## Assigned task:
How many lines in these records hold the string "showstringspaces"? State only that number.

## Data section:
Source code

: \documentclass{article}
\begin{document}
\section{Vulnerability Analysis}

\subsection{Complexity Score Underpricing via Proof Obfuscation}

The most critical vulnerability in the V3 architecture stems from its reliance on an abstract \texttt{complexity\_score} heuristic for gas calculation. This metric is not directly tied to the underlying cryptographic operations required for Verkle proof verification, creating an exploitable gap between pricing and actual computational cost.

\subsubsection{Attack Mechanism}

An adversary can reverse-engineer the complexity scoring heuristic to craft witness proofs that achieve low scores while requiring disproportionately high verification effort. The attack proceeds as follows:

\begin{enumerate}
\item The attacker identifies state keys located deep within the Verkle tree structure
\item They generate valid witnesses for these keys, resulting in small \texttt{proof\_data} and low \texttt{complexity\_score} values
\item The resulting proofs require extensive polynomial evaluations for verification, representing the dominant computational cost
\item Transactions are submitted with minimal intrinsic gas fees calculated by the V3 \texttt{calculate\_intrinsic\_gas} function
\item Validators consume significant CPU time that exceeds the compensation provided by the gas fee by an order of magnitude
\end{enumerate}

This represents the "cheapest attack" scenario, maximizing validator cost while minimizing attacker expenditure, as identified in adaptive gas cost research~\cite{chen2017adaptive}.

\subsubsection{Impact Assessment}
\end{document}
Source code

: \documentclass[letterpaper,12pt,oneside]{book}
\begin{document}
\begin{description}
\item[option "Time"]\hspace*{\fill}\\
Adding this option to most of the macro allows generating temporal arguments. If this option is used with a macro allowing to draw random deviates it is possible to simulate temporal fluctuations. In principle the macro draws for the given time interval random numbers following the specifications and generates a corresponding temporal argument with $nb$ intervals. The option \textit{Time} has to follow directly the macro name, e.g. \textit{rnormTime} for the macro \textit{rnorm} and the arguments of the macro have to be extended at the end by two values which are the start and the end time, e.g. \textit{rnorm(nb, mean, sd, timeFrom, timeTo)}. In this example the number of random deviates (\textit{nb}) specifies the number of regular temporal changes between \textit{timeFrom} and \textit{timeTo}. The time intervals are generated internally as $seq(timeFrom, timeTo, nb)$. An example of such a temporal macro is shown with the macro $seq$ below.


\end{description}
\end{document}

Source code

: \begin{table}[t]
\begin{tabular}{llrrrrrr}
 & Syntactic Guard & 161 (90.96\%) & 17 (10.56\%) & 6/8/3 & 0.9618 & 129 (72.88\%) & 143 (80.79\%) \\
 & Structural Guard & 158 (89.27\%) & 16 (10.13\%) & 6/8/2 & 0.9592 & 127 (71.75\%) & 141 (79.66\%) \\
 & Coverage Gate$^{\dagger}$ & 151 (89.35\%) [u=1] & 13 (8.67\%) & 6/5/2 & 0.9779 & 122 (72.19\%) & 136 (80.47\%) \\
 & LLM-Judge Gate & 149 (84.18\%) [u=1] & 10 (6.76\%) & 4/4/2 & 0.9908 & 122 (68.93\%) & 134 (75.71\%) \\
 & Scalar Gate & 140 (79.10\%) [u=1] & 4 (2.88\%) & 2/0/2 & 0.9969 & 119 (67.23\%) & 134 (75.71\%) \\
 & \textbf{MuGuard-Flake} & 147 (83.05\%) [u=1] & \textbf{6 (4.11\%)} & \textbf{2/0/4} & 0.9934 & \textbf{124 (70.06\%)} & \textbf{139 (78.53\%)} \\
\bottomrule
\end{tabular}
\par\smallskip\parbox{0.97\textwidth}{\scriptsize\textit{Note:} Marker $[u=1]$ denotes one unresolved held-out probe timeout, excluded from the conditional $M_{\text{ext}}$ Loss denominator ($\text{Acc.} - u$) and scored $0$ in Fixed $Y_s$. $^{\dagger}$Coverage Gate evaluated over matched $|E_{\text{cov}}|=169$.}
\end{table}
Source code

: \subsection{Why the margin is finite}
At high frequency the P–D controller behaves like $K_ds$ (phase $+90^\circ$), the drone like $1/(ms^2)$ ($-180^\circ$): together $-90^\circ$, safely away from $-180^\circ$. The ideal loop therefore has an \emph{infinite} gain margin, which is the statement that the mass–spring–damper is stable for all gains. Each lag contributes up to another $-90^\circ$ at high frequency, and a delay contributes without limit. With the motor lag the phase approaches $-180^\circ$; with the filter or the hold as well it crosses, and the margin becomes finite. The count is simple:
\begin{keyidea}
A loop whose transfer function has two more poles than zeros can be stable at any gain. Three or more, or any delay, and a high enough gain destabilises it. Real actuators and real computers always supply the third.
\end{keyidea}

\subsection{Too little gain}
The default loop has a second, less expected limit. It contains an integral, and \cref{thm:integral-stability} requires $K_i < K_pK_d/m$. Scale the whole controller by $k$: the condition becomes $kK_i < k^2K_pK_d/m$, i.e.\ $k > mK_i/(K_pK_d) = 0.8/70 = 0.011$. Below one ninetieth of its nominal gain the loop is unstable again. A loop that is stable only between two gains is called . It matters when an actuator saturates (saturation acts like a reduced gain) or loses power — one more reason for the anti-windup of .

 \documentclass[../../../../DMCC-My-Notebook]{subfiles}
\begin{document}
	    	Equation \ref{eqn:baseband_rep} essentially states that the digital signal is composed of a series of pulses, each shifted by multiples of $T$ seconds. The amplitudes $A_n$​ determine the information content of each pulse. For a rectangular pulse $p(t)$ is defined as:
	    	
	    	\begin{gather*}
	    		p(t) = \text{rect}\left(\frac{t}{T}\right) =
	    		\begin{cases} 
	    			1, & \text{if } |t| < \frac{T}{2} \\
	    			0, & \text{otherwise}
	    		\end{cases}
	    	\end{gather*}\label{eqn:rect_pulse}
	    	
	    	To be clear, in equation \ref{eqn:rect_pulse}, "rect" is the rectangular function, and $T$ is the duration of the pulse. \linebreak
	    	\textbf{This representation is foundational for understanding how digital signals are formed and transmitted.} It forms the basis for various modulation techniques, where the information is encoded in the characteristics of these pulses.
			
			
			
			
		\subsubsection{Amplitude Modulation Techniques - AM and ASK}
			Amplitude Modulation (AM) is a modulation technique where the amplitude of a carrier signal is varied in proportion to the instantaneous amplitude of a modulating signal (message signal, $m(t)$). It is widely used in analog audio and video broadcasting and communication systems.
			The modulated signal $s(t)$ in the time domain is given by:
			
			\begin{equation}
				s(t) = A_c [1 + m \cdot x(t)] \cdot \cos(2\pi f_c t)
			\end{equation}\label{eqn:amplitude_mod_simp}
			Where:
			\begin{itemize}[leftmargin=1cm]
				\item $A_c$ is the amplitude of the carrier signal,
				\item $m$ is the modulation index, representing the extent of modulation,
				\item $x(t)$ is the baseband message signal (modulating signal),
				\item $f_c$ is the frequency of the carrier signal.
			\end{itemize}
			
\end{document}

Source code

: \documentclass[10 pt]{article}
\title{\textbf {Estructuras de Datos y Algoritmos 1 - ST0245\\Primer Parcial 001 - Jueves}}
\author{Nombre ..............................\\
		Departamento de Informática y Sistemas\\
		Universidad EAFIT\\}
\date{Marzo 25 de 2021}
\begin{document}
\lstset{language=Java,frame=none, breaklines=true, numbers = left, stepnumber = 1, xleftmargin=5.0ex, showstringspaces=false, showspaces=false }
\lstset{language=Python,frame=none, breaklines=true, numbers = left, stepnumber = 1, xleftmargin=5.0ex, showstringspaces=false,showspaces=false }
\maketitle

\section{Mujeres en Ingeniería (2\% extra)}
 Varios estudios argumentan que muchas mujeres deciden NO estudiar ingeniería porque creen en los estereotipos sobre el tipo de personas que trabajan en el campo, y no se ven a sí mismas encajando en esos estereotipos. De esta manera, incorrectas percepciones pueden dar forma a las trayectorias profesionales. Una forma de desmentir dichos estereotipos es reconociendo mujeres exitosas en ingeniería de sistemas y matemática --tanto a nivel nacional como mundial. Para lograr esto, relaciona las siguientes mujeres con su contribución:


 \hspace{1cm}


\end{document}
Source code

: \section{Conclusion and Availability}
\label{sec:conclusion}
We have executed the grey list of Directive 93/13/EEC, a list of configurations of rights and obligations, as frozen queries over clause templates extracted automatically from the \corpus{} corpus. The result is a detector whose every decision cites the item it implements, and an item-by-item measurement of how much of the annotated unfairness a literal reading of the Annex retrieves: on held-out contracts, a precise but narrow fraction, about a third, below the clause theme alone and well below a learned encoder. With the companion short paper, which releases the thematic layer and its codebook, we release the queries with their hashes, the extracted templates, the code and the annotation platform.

## Result:
2